Cargué el maletín con la computadora, un par de cámaras y eché correr. Sin conocer el camino exacto, en un Parque Olímpico de 246 hectáreas (3,4 veces el parque La Sabana), pero lleno de instalaciones, pasos restringidos, sedes deportivas separadas para natación, baloncesto, polo acuático, balonmano... tan solo seguí el rastro de otros reporteros que sin duda llevaban el mismo destino.
Pasé a unos, di alcance a otros, deteniéndome tan solo en los puestos de control.
Rebasé un par de enfermeras, que poco después fueron cinco... diez... un puñado... 20 o más. ¡Cientos! Vestidas de celeste y blanco, un camino de ellas rumbo al gran estadio que aparecía a lo lejos. Entusiastas, sonrientes, señoras y señoritas, todas con la cura para el estrés, avanzaban sin prisa. Unas se detenían a tomarse fotos. Otras repasaban alguno que otro paso de la coreografía. Pronto estaba entre ellas. Un tumulto de enfermeras, que solo perdieron la sonrisa cuando a 100 metros de la meta un simulacro de lluvia (el primero desde que estamos en Londres) amenazó con correrles el maquillaje. Entonces también corrieron, intentando protegerse con bolsas plásticas, de un aguacero que no fue.

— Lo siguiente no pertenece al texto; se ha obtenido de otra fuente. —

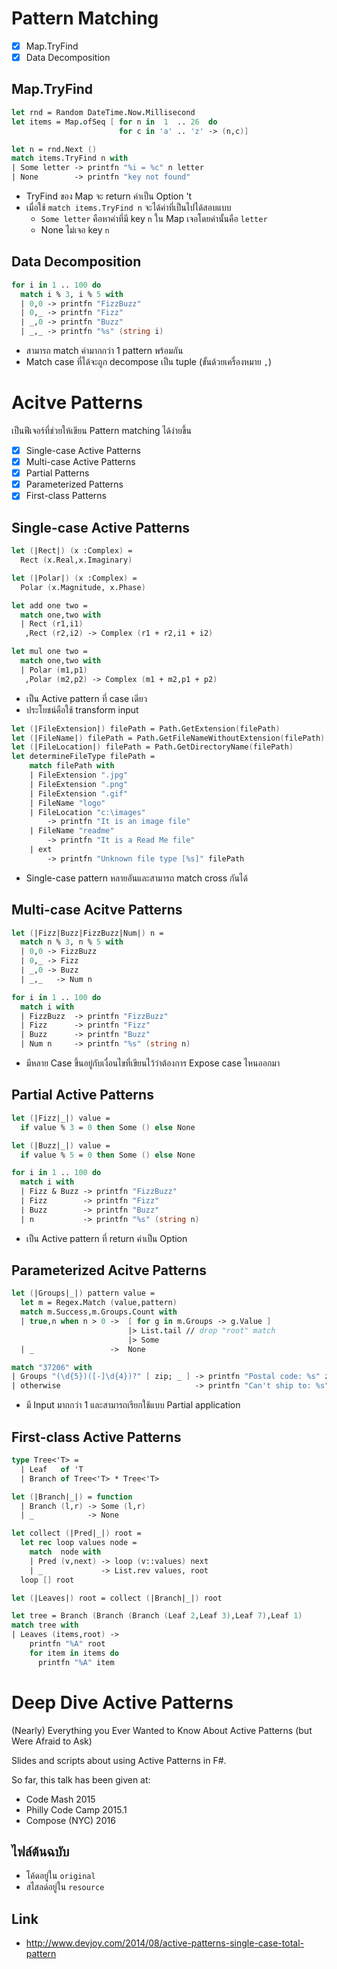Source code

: # Pattern Matching

- [x] Map.TryFind
- [x] Data Decomposition

## Map.TryFind

```fsharp
let rnd = Random DateTime.Now.Millisecond
let items = Map.ofSeq [ for n in  1  .. 26  do
                        for c in 'a' .. 'z' -> (n,c)]

let n = rnd.Next ()
match items.TryFind n with
| Some letter -> printfn "%i = %c" n letter
| None        -> printfn "key not found"
```

- TryFind ของ Map จะ return ค่าเป็น Option 't
- เมื่อใช้ `match items.TryFind n` จะได้ค่าที่เป็นไปได้สอบแบบ
    - `Some letter` คือหาค่าที่มี key `n` ใน Map เจอโดยค่านั้นคือ   `letter`
    - None ไม่เจอ key `n`

## Data Decomposition

```fsharp
for i in 1 .. 100 do
  match i % 3, i % 5 with
  | 0,0 -> printfn "FizzBuzz"
  | 0,_ -> printfn "Fizz"
  | _,0 -> printfn "Buzz"
  | _,_ -> printfn "%s" (string i)
```

- สามารถ match ค่ามากกว่า 1 pattern พร้อมกัน
- Match case ที่ได้จะถูก decompose เป็น tuple (ขั้นด้วยเครื่องหมาย `,`)

# Acitve Patterns

เป็นฟีเจอร์ที่ช่วยให้เขียน Pattern matching ได้ง่ายขึ้น

- [x] Single-case Active Patterns
- [x] Multi-case Active Patterns
- [x] Partial Patterns
- [x] Parameterized Patterns
- [x] First-class Patterns

## Single-case Active Patterns

```fsharp
let (|Rect|) (x :Complex) =
  Rect (x.Real,x.Imaginary)

let (|Polar|) (x :Complex) =
  Polar (x.Magnitude, x.Phase)

let add one two =
  match one,two with
  | Rect (r1,i1)
   ,Rect (r2,i2) -> Complex (r1 + r2,i1 + i2)

let mul one two =
  match one,two with
  | Polar (m1,p1)
   ,Polar (m2,p2) -> Complex (m1 + m2,p1 + p2)
```

- เป็น Active pattern ที่ case เดียว
- ประโยชน์คือใช้ transform input

```fsharp
let (|FileExtension|) filePath = Path.GetExtension(filePath)
let (|FileName|) filePath = Path.GetFileNameWithoutExtension(filePath)
let (|FileLocation|) filePath = Path.GetDirectoryName(filePath)
let determineFileType filePath =
    match filePath with
    | FileExtension ".jpg"
    | FileExtension ".png"
    | FileExtension ".gif"
    | FileName "logo"
    | FileLocation "c:\images"
        -> printfn "It is an image file"
    | FileName "readme"
        -> printfn "It is a Read Me file"
    | ext
        -> printfn "Unknown file type [%s]" filePath
```

- Single-case pattern หลายอันและสามารถ match cross กันได้

## Multi-case Acitve Patterns

```fsharp
let (|Fizz|Buzz|FizzBuzz|Num|) n =
  match n % 3, n % 5 with
  | 0,0 -> FizzBuzz
  | 0,_ -> Fizz
  | _,0 -> Buzz
  | _,_   -> Num n

for i in 1 .. 100 do
  match i with
  | FizzBuzz  -> printfn "FizzBuzz"
  | Fizz      -> printfn "Fizz"
  | Buzz      -> printfn "Buzz"
  | Num n     -> printfn "%s" (string n)
```

- มีหลาย Case ขึ้นอยู่กับเงื่อนไขที่เขียนไว้ว่าต้องการ Expose case ไหนออกมา

## Partial Active Patterns

```fsharp
let (|Fizz|_|) value =
  if value % 3 = 0 then Some () else None

let (|Buzz|_|) value =
  if value % 5 = 0 then Some () else None

for i in 1 .. 100 do
  match i with
  | Fizz & Buzz -> printfn "FizzBuzz"
  | Fizz        -> printfn "Fizz"
  | Buzz        -> printfn "Buzz"
  | n           -> printfn "%s" (string n)
```

- เป็น Active pattern ที่ return ค่าเป็น Option

## Parameterized Acitve Patterns

```fsharp
let (|Groups|_|) pattern value =
  let m = Regex.Match (value,pattern)
  match m.Success,m.Groups.Count with
  | true,n when n > 0 ->  [ for g in m.Groups -> g.Value ]
                          |> List.tail // drop "root" match
                          |> Some
  | _                 ->  None

match "37206" with
| Groups "(\d{5})([-]\d{4})?" [ zip; _ ] -> printfn "Postal code: %s" zip
| otherwise                              -> printfn "Can't ship to: %s" otherwise
```

- มี Input มากกว่า 1 และสามารถเรียกใช้แบบ Partial application

## First-class Active Patterns

```fsharp
type Tree<'T> =
  | Leaf   of 'T
  | Branch of Tree<'T> * Tree<'T>

let (|Branch|_|) = function
  | Branch (l,r) -> Some (l,r)
  | _            -> None

let collect (|Pred|_|) root =
  let rec loop values node =
    match  node with
    | Pred (v,next) -> loop (v::values) next
    | _             -> List.rev values, root
  loop [] root

let (|Leaves|) root = collect (|Branch|_|) root

let tree = Branch (Branch (Branch (Leaf 2,Leaf 3),Leaf 7),Leaf 1)
match tree with
| Leaves (items,root) ->
    printfn "%A" root
    for item in items do
      printfn "%A" item
```

# Deep Dive Active Patterns

(Nearly) Everything you Ever Wanted to Know About Active Patterns (but Were Afraid to Ask)

Slides and scripts about using Active Patterns in F#.

So far, this talk has been given at:

* Code Mash 2015
* Philly Code Camp 2015.1
* Compose (NYC) 2016

## ไฟล์ต้นฉบับ

- โค้ดอยู่ใน `original`
- สไสลด์อยู่ใน `resource`

## Link

- http://www.devjoy.com/2014/08/active-patterns-single-case-total-pattern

Por fin en el estadio (22 minutos después del vuelo de los aviones) busqué mi lugar en los graderíos. El espectáculo estaba iniciando, cuando pensé en una foto de la delegación tica, posiblemente en algún lugar bajo las gradas, al que posiblemente no me dejarían llegar. Bajé unos cuantos pisos, pasé una puerta, pasé otra y de repente estaba en las entrañas del espectáculo, los túneles que dan al escenario central. Cientos de gente disfrazada, fundidores llenos de tizne, niños en pijamas, monstruos y mis amigas las enfermeras esperaban con ansias el momento de entrar a escena. Unos grababan con sus celulares, otros ensayaban ballet, algunos brincaban cual calentamiento deportivo, aplaudían a quienes volvían sudorosos de su presentación, esperaban el turno. Me perdí entre ellos y cuando alguien me advirtió que aquel no era mi lugar ya había terminado mi carrera en “El País de las Maravillas”.